_What needs to be done_:
Within the data below, state how many lines contain the string "compression". Provide the number only.

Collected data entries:
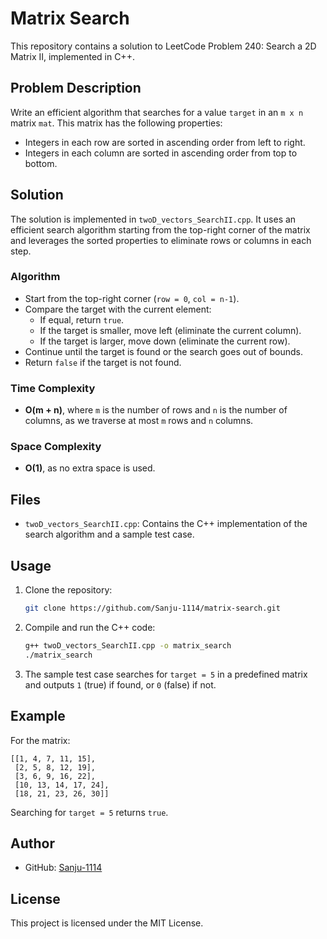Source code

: # Matrix Search

This repository contains a solution to LeetCode Problem 240: Search a 2D Matrix II, implemented in C++.

## Problem Description

Write an efficient algorithm that searches for a value `target` in an `m x n` matrix `mat`. This matrix has the following properties:
- Integers in each row are sorted in ascending order from left to right.
- Integers in each column are sorted in ascending order from top to bottom.

## Solution

The solution is implemented in `twoD_vectors_SearchII.cpp`. It uses an efficient search algorithm starting from the top-right corner of the matrix and leverages the sorted properties to eliminate rows or columns in each step.

### Algorithm
- Start from the top-right corner (`row = 0`, `col = n-1`).
- Compare the target with the current element:
  - If equal, return `true`.
  - If the target is smaller, move left (eliminate the current column).
  - If the target is larger, move down (eliminate the current row).
- Continue until the target is found or the search goes out of bounds.
- Return `false` if the target is not found.

### Time Complexity
- **O(m + n)**, where `m` is the number of rows and `n` is the number of columns, as we traverse at most `m` rows and `n` columns.

### Space Complexity
- **O(1)**, as no extra space is used.

## Files
- `twoD_vectors_SearchII.cpp`: Contains the C++ implementation of the search algorithm and a sample test case.

## Usage
1. Clone the repository:

   ```bash
   git clone https://github.com/Sanju-1114/matrix-search.git
   ```
2. Compile and run the C++ code:
   ```bash
   g++ twoD_vectors_SearchII.cpp -o matrix_search
   ./matrix_search
   ```
3. The sample test case searches for `target = 5` in a predefined matrix and outputs `1` (true) if found, or `0` (false) if not.

## Example

For the matrix:
```
[[1, 4, 7, 11, 15],
 [2, 5, 8, 12, 19],
 [3, 6, 9, 16, 22],
 [10, 13, 14, 17, 24],
 [18, 21, 23, 26, 30]]
```
Searching for `target = 5` returns `true`.

## Author
- GitHub: [Sanju-1114](https://github.com/Sanju-1114)


## License
This project is licensed under the MIT License.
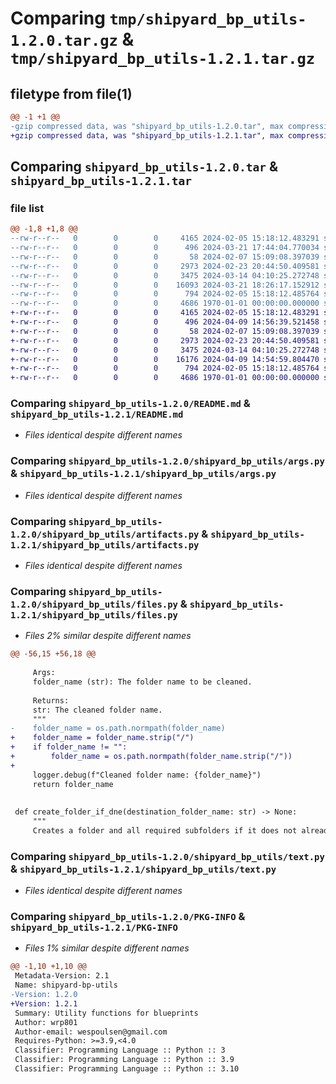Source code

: # Comparing `tmp/shipyard_bp_utils-1.2.0.tar.gz` & `tmp/shipyard_bp_utils-1.2.1.tar.gz`

## filetype from file(1)

```diff
@@ -1 +1 @@
-gzip compressed data, was "shipyard_bp_utils-1.2.0.tar", max compression
+gzip compressed data, was "shipyard_bp_utils-1.2.1.tar", max compression
```

## Comparing `shipyard_bp_utils-1.2.0.tar` & `shipyard_bp_utils-1.2.1.tar`

### file list

```diff
@@ -1,8 +1,8 @@
--rw-r--r--   0        0        0     4165 2024-02-05 15:18:12.483291 shipyard_bp_utils-1.2.0/README.md
--rw-r--r--   0        0        0      496 2024-03-21 17:44:04.770034 shipyard_bp_utils-1.2.0/pyproject.toml
--rw-r--r--   0        0        0       58 2024-02-07 15:09:08.397039 shipyard_bp_utils-1.2.0/shipyard_bp_utils/__init__.py
--rw-r--r--   0        0        0     2973 2024-02-23 20:44:50.409581 shipyard_bp_utils-1.2.0/shipyard_bp_utils/args.py
--rw-r--r--   0        0        0     3475 2024-03-14 04:10:25.272748 shipyard_bp_utils-1.2.0/shipyard_bp_utils/artifacts.py
--rw-r--r--   0        0        0    16093 2024-03-21 18:26:17.152912 shipyard_bp_utils-1.2.0/shipyard_bp_utils/files.py
--rw-r--r--   0        0        0      794 2024-02-05 15:18:12.485764 shipyard_bp_utils-1.2.0/shipyard_bp_utils/text.py
--rw-r--r--   0        0        0     4686 1970-01-01 00:00:00.000000 shipyard_bp_utils-1.2.0/PKG-INFO
+-rw-r--r--   0        0        0     4165 2024-02-05 15:18:12.483291 shipyard_bp_utils-1.2.1/README.md
+-rw-r--r--   0        0        0      496 2024-04-09 14:56:39.521458 shipyard_bp_utils-1.2.1/pyproject.toml
+-rw-r--r--   0        0        0       58 2024-02-07 15:09:08.397039 shipyard_bp_utils-1.2.1/shipyard_bp_utils/__init__.py
+-rw-r--r--   0        0        0     2973 2024-02-23 20:44:50.409581 shipyard_bp_utils-1.2.1/shipyard_bp_utils/args.py
+-rw-r--r--   0        0        0     3475 2024-03-14 04:10:25.272748 shipyard_bp_utils-1.2.1/shipyard_bp_utils/artifacts.py
+-rw-r--r--   0        0        0    16176 2024-04-09 14:54:59.804470 shipyard_bp_utils-1.2.1/shipyard_bp_utils/files.py
+-rw-r--r--   0        0        0      794 2024-02-05 15:18:12.485764 shipyard_bp_utils-1.2.1/shipyard_bp_utils/text.py
+-rw-r--r--   0        0        0     4686 1970-01-01 00:00:00.000000 shipyard_bp_utils-1.2.1/PKG-INFO
```

### Comparing `shipyard_bp_utils-1.2.0/README.md` & `shipyard_bp_utils-1.2.1/README.md`

 * *Files identical despite different names*

### Comparing `shipyard_bp_utils-1.2.0/shipyard_bp_utils/args.py` & `shipyard_bp_utils-1.2.1/shipyard_bp_utils/args.py`

 * *Files identical despite different names*

### Comparing `shipyard_bp_utils-1.2.0/shipyard_bp_utils/artifacts.py` & `shipyard_bp_utils-1.2.1/shipyard_bp_utils/artifacts.py`

 * *Files identical despite different names*

### Comparing `shipyard_bp_utils-1.2.0/shipyard_bp_utils/files.py` & `shipyard_bp_utils-1.2.1/shipyard_bp_utils/files.py`

 * *Files 2% similar despite different names*

```diff
@@ -56,15 +56,18 @@
 
     Args:
     folder_name (str): The folder name to be cleaned.
 
     Returns:
     str: The cleaned folder name.
     """
-    folder_name = os.path.normpath(folder_name)
+    folder_name = folder_name.strip("/")
+    if folder_name != "":
+        folder_name = os.path.normpath(folder_name.strip("/"))
+
     logger.debug(f"Cleaned folder name: {folder_name}")
     return folder_name
 
 
 def create_folder_if_dne(destination_folder_name: str) -> None:
     """
     Creates a folder and all required subfolders if it does not already exist.
```

### Comparing `shipyard_bp_utils-1.2.0/shipyard_bp_utils/text.py` & `shipyard_bp_utils-1.2.1/shipyard_bp_utils/text.py`

 * *Files identical despite different names*

### Comparing `shipyard_bp_utils-1.2.0/PKG-INFO` & `shipyard_bp_utils-1.2.1/PKG-INFO`

 * *Files 1% similar despite different names*

```diff
@@ -1,10 +1,10 @@
 Metadata-Version: 2.1
 Name: shipyard-bp-utils
-Version: 1.2.0
+Version: 1.2.1
 Summary: Utility functions for blueprints
 Author: wrp801
 Author-email: wespoulsen@gmail.com
 Requires-Python: >=3.9,<4.0
 Classifier: Programming Language :: Python :: 3
 Classifier: Programming Language :: Python :: 3.9
 Classifier: Programming Language :: Python :: 3.10
```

_Answer space_:
2